Technology advancements have also expanded the types of lasers available, giving engravers more options when it comes to choosing a laser that best suits their application. In the early days, CO2 lasers were the only option available in the R&I industry. Today, however, users can choose between CO2 lasers, YAGs and most recently the addition of fiber lasers. And if the past is any indication, the future holds the promise of even more advancements in laser technology in the areas of hardware (the laser itself), the software that drives them or the types of products and materials we can engrave with them.
One of the problems with all of this new technology, however, is that many laser users are not taking advantage of the versatility of their systems. According to some of the laser sales representatives that I talk with, many shop owners who are purchasing lasers are only using them for a very limited number of applications. Of course, it’s certainly their choice as to how they use their lasers, but on the other hand it seems like a shame to leave such a huge gap in the potential profits they could be earning.
To be sure, this is especially unfortunate considering the difficult economic times we’re facing. If you’re like most shop owners these days, you’re looking for every opportunity to enhance your bottom line. One way to do this is to maximize the versatility and productivity of every tool in the shop, especially the big ticket tools like your laser.
When I ask some of those laser representatives why shop owners are limiting the types of products they produce with their lasers, most say the reason is that the users don’t feel comfortable trying new things and learning new skills, especially if it involves learning new computer skills.
If you would like to increase your profits by expanding how you’re using your laser then this article series is for you. Hopefully, by providing some information on some of the different types of applications I have tried with my laser, it might help you decide if this is something you would like to try for yourself. Just remember to keep an open mind and don’t expect to try something new without making some mistakes.
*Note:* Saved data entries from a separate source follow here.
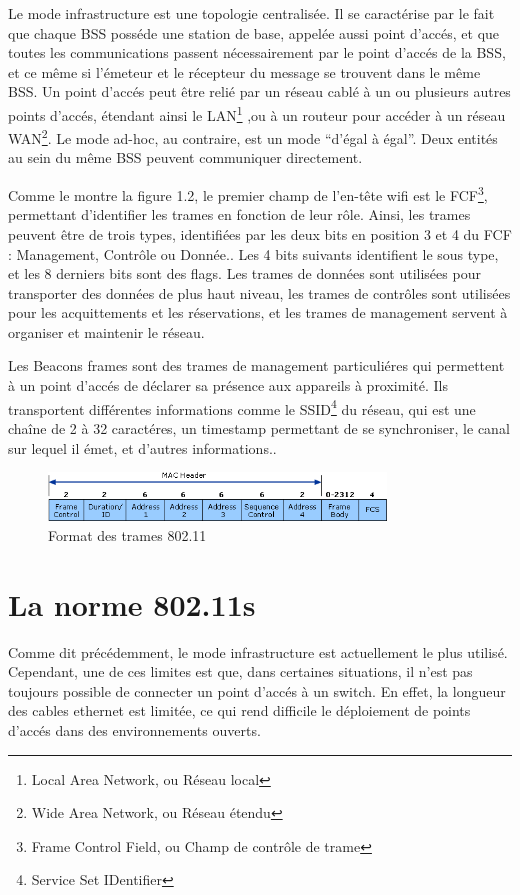 Le mode infrastructure est une topologie centralisée. Il se caractérise par le fait que chaque BSS posséde une station de
base, appelée aussi point d'accés, et que toutes les communications passent nécessairement par le point d'accés de la BSS,
et ce même si l'émeteur et le récepteur du message se trouvent dans le même BSS. Un point d'accés peut être relié par un réseau
cablé à un ou plusieurs autres points d'accés, étendant ainsi le LAN\footnote{Local Area Network, ou Réseau local}
\cite{WFfunc},ou à un routeur pour accéder à un réseau WAN\footnote{Wide Area Network, ou Réseau étendu}.
Le mode ad-hoc, au contraire, est un mode ``d'égal à égal''. Deux entités au sein du même BSS peuvent communiquer directement.


Comme le montre la figure 1.2\cite{WFhead}, le premier champ de l'en-tête wifi est le FCF\footnote{Frame Control Field, ou Champ
de contrôle de trame}, permettant d'identifier les trames en fonction de leur rôle. Ainsi, les trames peuvent être de trois types,
identifiées par les deux bits en position 3 et 4 du FCF : Management, Contrôle ou Donnée.\cite{WFfcf}. Les 4 bits suivants
identifient le sous type, et les 8 derniers bits sont des flags. Les trames de données sont utilisées pour transporter des données
de plus haut niveau, les trames de contrôles sont utilisées pour les acquittements et les réservations, et les trames de management
servent à organiser et maintenir le réseau\cite{MNfunc}.

Les Beacons frames sont des trames de management particuliéres qui permettent à un point d'accés de déclarer sa présence aux
appareils à proximité. Ils transportent différentes informations comme le SSID\footnote{Service Set IDentifier} du réseau,
qui est une chaîne de 2 à 32 caractéres, un timestamp permettant de se synchroniser, le canal sur lequel il émet, 
et d'autres informations.\cite{WFfunc2}.
\begin{figure}
   \centering
   \includegraphics[width=0.8\textwidth,natwidth=488,natheight=513]{images/header_wifi.png}
   \caption{Format des trames 802.11}
\end{figure}

\section{La norme 802.11s}
Comme dit précédemment, le mode infrastructure est actuellement le plus utilisé. Cependant, une de ces limites est
que, dans certaines situations, il n'est pas toujours possible de connecter un point d'accés à un switch\cite{MNintro}.
En effet, la longueur des cables ethernet est limitée, ce qui rend difficile le déploiement de points d'accés dans des
environnements ouverts.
I can almost guarantee there isn’t a mistake you could make that I haven’t made before you, or continue to make from time to time, so roll up your sleeves and let’s try a few jobs together.
Lasering Stainless Steel & Chrome
The first application I’d like to discuss is engraving, or should I say marking, uncoated metals. As we briefly discussed earlier, the frequency range of a CO2 laser (the wave length of the laser beam) will not have any effect on raw or uncoated metals. It will mark a few metals such as anodized aluminum (the anodized surface is heated and changes color—a process called bleaching), a special metal known as AlumaMark, available from Horizons, which is made specifically for lasers and a host of coated metals such as brass-plated steel, engraving brass or coated aluminum where it burns away the top coat (usually some kind of paint) exposing the base metal underneath.
However, in the case of stainless steel, chromium and some other metals such as brass and aluminum, they can be marked with a CO2 laser of 15 watts or more (I prefer a 25 watt but many experts recommend a 50 watt laser) by spraying a chemical coating onto the metal prior to engraving. The chemical, when heated by the laser, actually bonds with the metal making an extremely durable, black mark. The chemical, known as a laser fusible coating, is marketed under two names, CerMark and TherMark, and is available from most laser and engraving suppliers.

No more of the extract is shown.